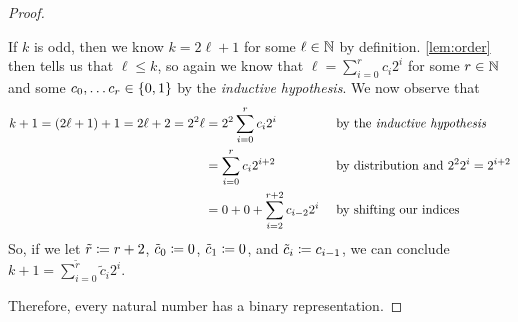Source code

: \begin{proof}
\begin{case}
        \begin{case}[Case 2]
            If $k$ is odd, then we know $k = 2 \ell + 1$ for some $\ell \in \mathbb{N}$ by definition.
            \autoref{lem:order} then tells us that $\ell \leq k$,
            so again we know that $\ell = \sum_{i = 0}^{r}c_i 2^i$
            for some $r \in \mathbb{N}$ and some $c_0, \dots c_r \in \set*{0, 1}$
            by the \emph{inductive hypothesis}.
            We now observe that
            \begin{alignat*}{2}
                k + 1 = \pn*{2\ell + 1} + 1 = 2\ell + 2 = 2^2 \ell
                      &= 2^2 \sum_{i = 0}^{r}c_i 2^i &&\text{ by the \emph{inductive hypothesis}}\\
                      &= \sum_{i = 0}^{r}c_i 2^{i + 2} &&\text{ by distribution and } 2^2 2^i = 2^{i + 2}\\
                      &= 0 + 0 + \sum_{i = 2}^{r + 2}c_{i - 2}2^i &&\text{ by shifting our indices}
            \end{alignat*}
            So, if we let $\tilde{r} \coloneqq r + 2$, $\tilde{c}_0 \coloneqq 0$, $\tilde{c}_1 \coloneqq 0$, and $\tilde{c}_i \coloneqq c_{i - 1}$,
            we can conclude $k + 1 = \sum_{i = 0}^{\tilde{r}}\tilde{c}_i 2^i$.
        \end{case}
    \end{case}
    Therefore, every natural number has a binary representation.
\end{proof}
════════
== WORK INSTRUCTIONS ==
All lines carrying the word "case" must be copied from the data above.

== ANSWER SPACE ==
\begin{case}
        \begin{case}[Case 2]
        \end{case}
    \end{case}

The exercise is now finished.